- Born: Sparta
- House: Agiad
- Father: Cleombrotus

= Nicomedes of Sparta =

Spartan regent for king Pleistoanax, fl. 460–457 BC

Nicomedes (Νικομήδης; ) was a Spartan military commander and a scion of the royal Agiad dynasty. He was a regent of Sparta during the minority of Pleistoanax, the son of his brother Pausanias.

== Biography ==
Nicomedes was the son of Cleombrotus (died 479 BC), who was appointed regent of Sparta after the death of his brother King Leonidas (reigned 489–480 BC) at the Battle of Thermopylae. During this time, Leonidas' son Pleistarchus (reigned 480–458 BC) was not yet of age to rule. When Cleombrotus died, he was succeeded by his son Pausanias (died 477 BC). Pausanias was starved to death by the Spartans on suspicion of treachery. Pleistarchus was succeeded by Pausanias' son Pleistoanax (reigned 458–409 BC). He too was a minor when he became king, and Nicomedes was appointed regent.

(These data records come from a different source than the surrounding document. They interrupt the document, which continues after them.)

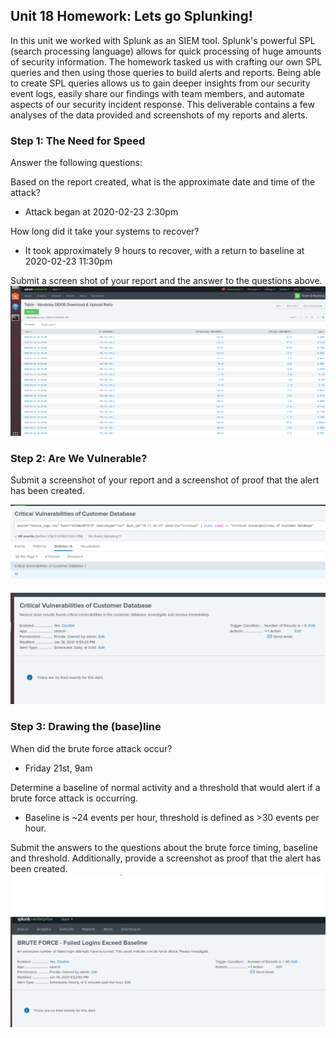 ## Unit 18 Homework: Lets go Splunking!

In this unit we worked with Splunk as an SIEM tool. Splunk's powerful SPL (search processing language) allows for quick processing of huge amounts of security information. The homework tasked us with crafting our own SPL queries and then using those queries to build alerts and reports. Being able to create SPL queries allows us to gain deeper insights from our security event logs, easily share our findings with team members, and automate aspects of our security incident response. This deliverable contains a few analyses of the data provided and screenshots of my reports and alerts.

### Step 1: The Need for Speed


Answer the following questions:

Based on the report created, what is the approximate date and time of the attack?
   - Attack began at 2020-02-23 2:30pm

How long did it take your systems to recover?
   - It took approximately 9 hours to recover, with a return to baseline at 2020-02-23 11:30pm


Submit a screen shot of your report and the answer to the questions above.
![Table Step 1](images/Step1_table.png)

### Step 2: Are We Vulnerable?

Submit a screenshot of your report and a screenshot of proof that the alert has been created.

![Nessus Search Step 2](images/Step2_Nessus_Search.png)

![Alert Step 2](images/Step2b_Nessus_Alert_Proof.png)


### Step 3: Drawing the (base)line


When did the brute force attack occur?
   - Friday 21st, 9am


Determine a baseline of normal activity and a threshold that would alert if a brute force attack is occurring.
   - Baseline is ~24 events per hour, threshold is defined as >30 events per hour.


Submit the answers to the questions about the brute force timing, baseline and threshold. Additionally, provide a screenshot as proof that the alert has been created.
![Alert Step 3](images/Step3_Alert_Proof.png)
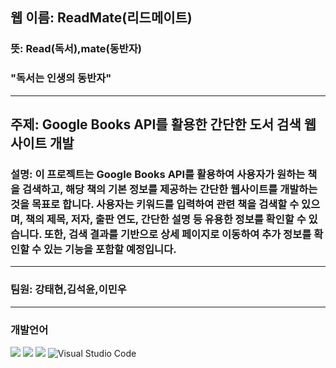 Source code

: ## 웹 이름: ReadMate(리드메이트)
### 뜻: Read(독서),mate(동반자) 
### "독서는 인생의 동반자"

<hr>

## 주제: Google Books API를 활용한 간단한 도서 검색 웹사이트 개발
### 설명: ﻿이 프로젝트는 Google Books API를 활용하여 사용자가 원하는 책을 검색하고, 해당 책의 기본 정보를 제공하는 간단한 웹사이트를 개발하는 것을 목표로 합니다. 사용자는 키워드를 입력하여 관련 책을 검색할 수 있으며, 책의 제목, 저자, 출판 연도, 간단한 설명 등 유용한 정보를 확인할 수 있습니다. 또한, 검색 결과를 기반으로 상세 페이지로 이동하여 추가 정보를 확인할 수 있는 기능을 포함할 예정입니다.

<hr>

### 팀원: 강태현,김석윤,이민우

<hr>

### 개발언어
<img src="https://img.shields.io/badge/HTML5-E34F26?style=for-the-badge&logo=HTML5&logoColor=white"> <img src="https://img.shields.io/badge/CSS3-1572B6?style=for-the-badge&logo=CSS3&logoColor=white"> <img src="https://img.shields.io/badge/JavaScript-F7DF1E?style=for-the-badge&logo=JavaScript&logoColor=white">  ![Visual Studio Code](https://img.shields.io/badge/Visual%20Studio%20Code-007ACC.svg?&style=for-the-badge&logo=Visual%20Studio%20Code&logoColor=white)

The First Peloponnesian War, between Sparta and its allies (including Thebes; the Peloponnesian League) and Athens and its allies (including Argos; the Delian League), had broken out in 460 BC. When the Phocians attacked the Doris, which was considered the homeland of the Dorians of Sparta, the Spartans retaliated. Nicomedes was given command of this campaign, in place of the king. The army, which consisted of 1,500 Spartan and 10,000 allied hoplites, was sent north. He drove the Phocians out and forced them to agree to his peace terms.

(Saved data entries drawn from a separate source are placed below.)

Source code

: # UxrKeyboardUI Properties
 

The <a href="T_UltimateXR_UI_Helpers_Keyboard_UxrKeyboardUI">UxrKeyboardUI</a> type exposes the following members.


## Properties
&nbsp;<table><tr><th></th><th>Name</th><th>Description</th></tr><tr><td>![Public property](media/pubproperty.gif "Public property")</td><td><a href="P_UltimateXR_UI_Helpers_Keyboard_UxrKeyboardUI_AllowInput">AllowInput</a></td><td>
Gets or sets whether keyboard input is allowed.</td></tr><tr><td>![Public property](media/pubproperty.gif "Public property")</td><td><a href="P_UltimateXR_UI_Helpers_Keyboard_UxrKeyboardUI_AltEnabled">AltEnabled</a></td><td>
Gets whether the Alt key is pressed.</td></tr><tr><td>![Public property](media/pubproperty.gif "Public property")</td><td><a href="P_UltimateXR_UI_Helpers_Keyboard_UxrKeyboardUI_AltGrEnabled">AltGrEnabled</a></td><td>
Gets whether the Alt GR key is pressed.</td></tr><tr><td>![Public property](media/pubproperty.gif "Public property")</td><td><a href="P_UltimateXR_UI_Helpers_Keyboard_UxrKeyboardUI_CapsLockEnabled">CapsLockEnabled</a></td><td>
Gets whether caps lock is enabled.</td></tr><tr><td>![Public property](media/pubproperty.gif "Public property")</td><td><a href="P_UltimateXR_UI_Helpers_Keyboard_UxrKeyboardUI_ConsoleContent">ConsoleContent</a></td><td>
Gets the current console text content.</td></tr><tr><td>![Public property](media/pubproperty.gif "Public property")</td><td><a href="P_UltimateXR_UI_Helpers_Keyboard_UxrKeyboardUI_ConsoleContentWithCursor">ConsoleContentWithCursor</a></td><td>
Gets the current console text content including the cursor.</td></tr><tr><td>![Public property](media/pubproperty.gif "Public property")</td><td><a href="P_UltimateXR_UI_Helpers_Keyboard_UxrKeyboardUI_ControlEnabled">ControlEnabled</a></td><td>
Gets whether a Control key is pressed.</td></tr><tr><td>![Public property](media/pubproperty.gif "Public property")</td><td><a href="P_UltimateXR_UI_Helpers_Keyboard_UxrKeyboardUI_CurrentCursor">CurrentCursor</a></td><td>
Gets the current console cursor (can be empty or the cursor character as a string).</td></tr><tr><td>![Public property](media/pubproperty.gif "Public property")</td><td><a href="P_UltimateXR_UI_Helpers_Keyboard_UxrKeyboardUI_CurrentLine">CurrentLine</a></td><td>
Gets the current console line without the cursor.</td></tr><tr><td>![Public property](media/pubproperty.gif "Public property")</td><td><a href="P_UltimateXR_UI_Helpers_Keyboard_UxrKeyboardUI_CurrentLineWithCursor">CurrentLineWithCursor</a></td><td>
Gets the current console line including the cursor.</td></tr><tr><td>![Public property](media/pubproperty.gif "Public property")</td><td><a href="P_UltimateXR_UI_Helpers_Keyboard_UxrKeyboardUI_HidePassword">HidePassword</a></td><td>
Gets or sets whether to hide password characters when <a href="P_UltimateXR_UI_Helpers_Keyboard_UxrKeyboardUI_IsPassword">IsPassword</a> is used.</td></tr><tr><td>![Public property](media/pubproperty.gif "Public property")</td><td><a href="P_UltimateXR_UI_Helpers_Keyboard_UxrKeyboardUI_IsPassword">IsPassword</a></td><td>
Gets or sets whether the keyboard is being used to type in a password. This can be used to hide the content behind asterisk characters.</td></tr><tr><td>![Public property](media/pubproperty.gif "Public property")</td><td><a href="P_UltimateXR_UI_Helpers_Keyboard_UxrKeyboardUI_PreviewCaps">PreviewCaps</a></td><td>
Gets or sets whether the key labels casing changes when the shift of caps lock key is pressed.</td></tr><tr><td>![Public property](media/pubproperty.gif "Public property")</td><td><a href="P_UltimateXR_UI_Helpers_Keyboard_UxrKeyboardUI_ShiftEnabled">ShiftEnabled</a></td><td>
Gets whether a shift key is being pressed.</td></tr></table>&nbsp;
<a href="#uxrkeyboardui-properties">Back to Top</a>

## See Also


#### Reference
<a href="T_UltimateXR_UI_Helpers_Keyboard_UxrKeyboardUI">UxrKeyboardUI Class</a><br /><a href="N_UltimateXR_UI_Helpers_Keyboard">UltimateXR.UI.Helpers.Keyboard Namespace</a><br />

Nicomedes then decided to head to the Peloponnese. His dilemma was that the shortest route, by sea across the Gulf of Corinth, was sure to be patrolled by the Athenian fleet, whereas the land route was through difficult terrain with key points controlled by the Athenians and their allies. He therefore decided to remain in Boeotia, of which Thebes was the chief city. The Athenians saw an opportunity, and in 457 BC assembled an army of 14,000 men, including 1,000 Argives and contingents from their other allies, and marched north to engage their enemy. The two forces met at Tanagra, 20 km east of Thebes. After heavy fighting, the Peloponnesians were victorious. They took the opportunity to return home by the land route across the Isthmus of Corinth, cutting down the fruit trees as they went. Nicomedes thereafter disappears from history.